Merlin, the global digital rights agency for the independent label sector, has unveiled results of their 2017 member survey and analysis of their revenue distributions. Figures show that distributions were up $121m on the previous 12 months, to $353m, and that streaming now dominates Merlin members’ digital business.
Merlin is often referred to as the ‘fourth major’ and represents a 700-strong membership which commands in excess of 12% of the global digital recorded music market across more than 20,000 labels – including such globally-recognised label brands as Beggars Group, Domino, Epitaph/Anti, Kobalt Music Recordings, [PIAS], Secretly Group, Sub Pop and Warp Records.
Below you will find headline facts from the report, which you can read in full here.
MERLIN REVENUE DISTRIBUTIONS UP 52% TO $353m
– Boosted by a significant uptake in audio streaming, year-on-year revenue distributions (April 2016-March 2017) to Merlin’s independent record label members increased 52% to $353m. Within the space of four years, revenues paid out to Merlin members have increased more than eightfold. In addition to a new multi-year global license agreement with Spotify (announced in April 2017), Merlin now has partnerships in place with 20 new generation digital music services, including SoundCloud, YouTube Red, Pandora, Google Play, Deezer, Vevo and KKBOX.
A GREAT LEAP FORWARD: AUDIO STREAMING COMES OF AGE
– Nearly two-thirds (64%) of Merlin members report that audio streaming accounts for the majority of their digital revenues. This marks a significant leap from 2016, when less than half (46%) said this was the case.
BUT ONE STEP BACK: VIDEO STREAMING UNDERPERFORMS
– Merlin continues to see only negligible growth from video streaming. According to an analysis of hundreds of billions of streams comparing the 12 months to March 2017 with the year before, revenue growth from audio streaming is outpacing that of video streaming at a rate of more than 3-to-1.

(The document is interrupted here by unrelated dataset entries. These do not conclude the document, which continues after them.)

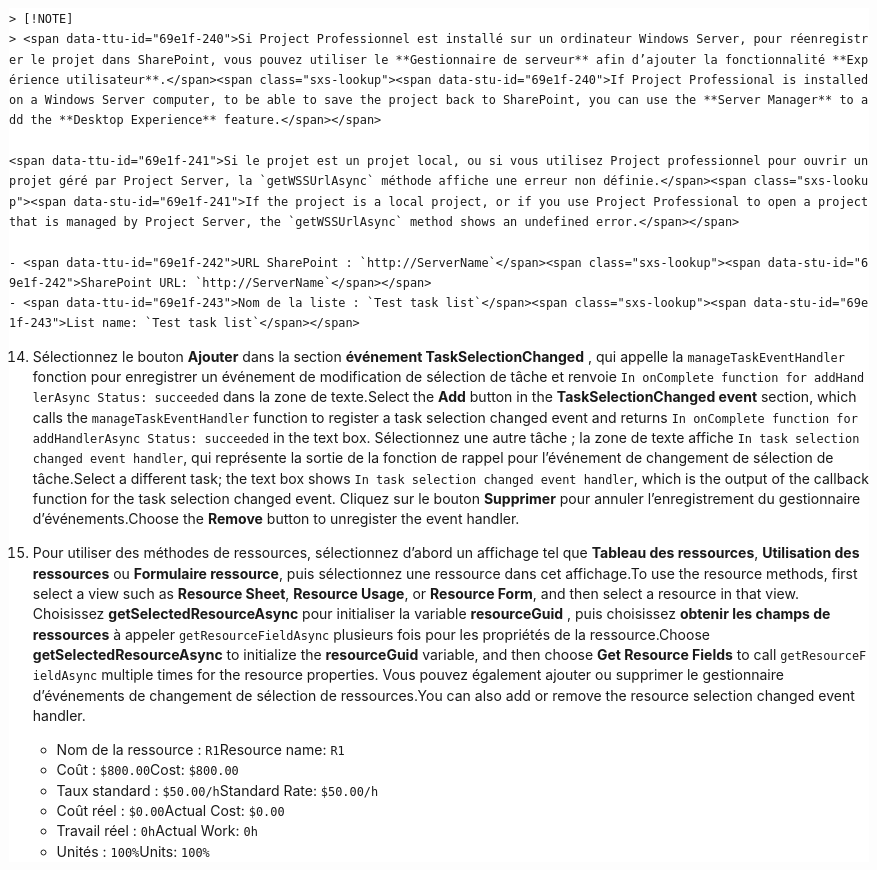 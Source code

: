     > [!NOTE]
    > <span data-ttu-id="69e1f-240">Si Project Professionnel est installé sur un ordinateur Windows Server, pour réenregistrer le projet dans SharePoint, vous pouvez utiliser le **Gestionnaire de serveur** afin d’ajouter la fonctionnalité **Expérience utilisateur**.</span><span class="sxs-lookup"><span data-stu-id="69e1f-240">If Project Professional is installed on a Windows Server computer, to be able to save the project back to SharePoint, you can use the **Server Manager** to add the **Desktop Experience** feature.</span></span>

    <span data-ttu-id="69e1f-241">Si le projet est un projet local, ou si vous utilisez Project professionnel pour ouvrir un projet géré par Project Server, la `getWSSUrlAsync` méthode affiche une erreur non définie.</span><span class="sxs-lookup"><span data-stu-id="69e1f-241">If the project is a local project, or if you use Project Professional to open a project that is managed by Project Server, the `getWSSUrlAsync` method shows an undefined error.</span></span>

    - <span data-ttu-id="69e1f-242">URL SharePoint : `http://ServerName`</span><span class="sxs-lookup"><span data-stu-id="69e1f-242">SharePoint URL: `http://ServerName`</span></span>
    - <span data-ttu-id="69e1f-243">Nom de la liste : `Test task list`</span><span class="sxs-lookup"><span data-stu-id="69e1f-243">List name: `Test task list`</span></span>

14. <span data-ttu-id="69e1f-244">Sélectionnez le bouton **Ajouter** dans la section **événement TaskSelectionChanged** , qui appelle la `manageTaskEventHandler` fonction pour enregistrer un événement de modification de sélection de tâche et renvoie `In onComplete function for addHandlerAsync Status: succeeded` dans la zone de texte.</span><span class="sxs-lookup"><span data-stu-id="69e1f-244">Select the **Add** button in the **TaskSelectionChanged event** section, which calls the `manageTaskEventHandler` function to register a task selection changed event and returns `In onComplete function for addHandlerAsync Status: succeeded` in the text box.</span></span> <span data-ttu-id="69e1f-245">Sélectionnez une autre tâche ; la zone de texte affiche `In task selection changed event handler`, qui représente la sortie de la fonction de rappel pour l’événement de changement de sélection de tâche.</span><span class="sxs-lookup"><span data-stu-id="69e1f-245">Select a different task; the text box shows `In task selection changed event handler`, which is the output of the callback function for the task selection changed event.</span></span> <span data-ttu-id="69e1f-246">Cliquez sur le bouton **Supprimer** pour annuler l’enregistrement du gestionnaire d’événements.</span><span class="sxs-lookup"><span data-stu-id="69e1f-246">Choose the **Remove** button to unregister the event handler.</span></span>

15. <span data-ttu-id="69e1f-247">Pour utiliser des méthodes de ressources, sélectionnez d’abord un affichage tel que **Tableau des ressources**, **Utilisation des ressources** ou **Formulaire ressource**, puis sélectionnez une ressource dans cet affichage.</span><span class="sxs-lookup"><span data-stu-id="69e1f-247">To use the resource methods, first select a view such as **Resource Sheet**, **Resource Usage**, or **Resource Form**, and then select a resource in that view.</span></span> <span data-ttu-id="69e1f-248">Choisissez **getSelectedResourceAsync** pour initialiser la variable **resourceGuid** , puis choisissez **obtenir les champs de ressources** à appeler `getResourceFieldAsync` plusieurs fois pour les propriétés de la ressource.</span><span class="sxs-lookup"><span data-stu-id="69e1f-248">Choose **getSelectedResourceAsync** to initialize the **resourceGuid** variable, and then choose **Get Resource Fields** to call `getResourceFieldAsync` multiple times for the resource properties.</span></span> <span data-ttu-id="69e1f-249">Vous pouvez également ajouter ou supprimer le gestionnaire d’événements de changement de sélection de ressources.</span><span class="sxs-lookup"><span data-stu-id="69e1f-249">You can also add or remove the resource selection changed event handler.</span></span>

    - <span data-ttu-id="69e1f-250">Nom de la ressource : `R1`</span><span class="sxs-lookup"><span data-stu-id="69e1f-250">Resource name: `R1`</span></span>
    - <span data-ttu-id="69e1f-251">Coût : `$800.00`</span><span class="sxs-lookup"><span data-stu-id="69e1f-251">Cost: `$800.00`</span></span>
    - <span data-ttu-id="69e1f-252">Taux standard : `$50.00/h`</span><span class="sxs-lookup"><span data-stu-id="69e1f-252">Standard Rate: `$50.00/h`</span></span>
    - <span data-ttu-id="69e1f-253">Coût réel : `$0.00`</span><span class="sxs-lookup"><span data-stu-id="69e1f-253">Actual Cost: `$0.00`</span></span>
    - <span data-ttu-id="69e1f-254">Travail réel : `0h`</span><span class="sxs-lookup"><span data-stu-id="69e1f-254">Actual Work: `0h`</span></span>
    - <span data-ttu-id="69e1f-255">Unités : `100%`</span><span class="sxs-lookup"><span data-stu-id="69e1f-255">Units: `100%`</span></span>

Concurrently, and similar to findings in 2016, 42% of members report that services such as YouTube account for less than 5% of their digital revenues. This equates to a significant market disparity, with video streaming services commanding ten times more users than audio streaming services – but returning less than a tenth of the revenues.
DIGITAL DOMINATES OVERALL BUSINESS REVENUES FOR TWO-THIRDS OF MERLIN MEMBERS
– In 2015, 55% of Merlin members stated that digital income accounted for over half their overall business revenues. Two years on, this is now the case for more than two-thirds (67%) of members. 39% state that digital income accounts for more than 75% of their overall business revenues.
CONSISTENT BUSINESS GROWTH FOR THREE YEARS IN SUCCESSION
– Despite a seismic shift from downloads to streaming, this is the 3rd calendar year in succession that two-thirds (66%) of Merlin members have reported growth of their overall business (year-end 2015 to year-end 2016). 83% say they are optimistic about the future of their business. 85% state that Merlin membership is important to their business.
MERLIN MEMBERS’ MUSIC THRIVES ON PAID-FOR SUBSCRIPTION TIERS
– On audio streaming services, Merlin members’ music is favoured predominantly by paying subscribers. Despite improved performance on free ad-funded tiers, plays were still 19% higher on paid streaming tiers. Significantly, this pattern is repeated globally and wherever Merlin members’ repertoire is streamed.
STREAMING OPENS INTERNATIONAL OPPORTUNITIES
– Audio streaming’s global accessibility continues to present new international opportunities for independent music. 42% of Merlin members report that over half of their digital revenues came from outside their home territory. By comparison only 17% reported the same for physical revenues.
Charles Caldas, CEO, Merlin, said: “Over the past 12 months, we have witnessed a great leap forward. Audio streaming is now dominating Merlin members’ digital business, and we are continuing to see the vast majority of our independent labels thrive under what are very different market dynamics.
“As a global-facing agency, it is especially pleasing to see such consistent international growth, and the continuing over-performance of Merlin-licensed repertoire on paid subscription tiers. Clearly, the labels we represent and the artists they support hold a unique value to music fans the world over. The only relative step backwards is the industry-wide underperformance of video-streaming. If we can address this market anomaly, then the uplift across the business would be enormous.”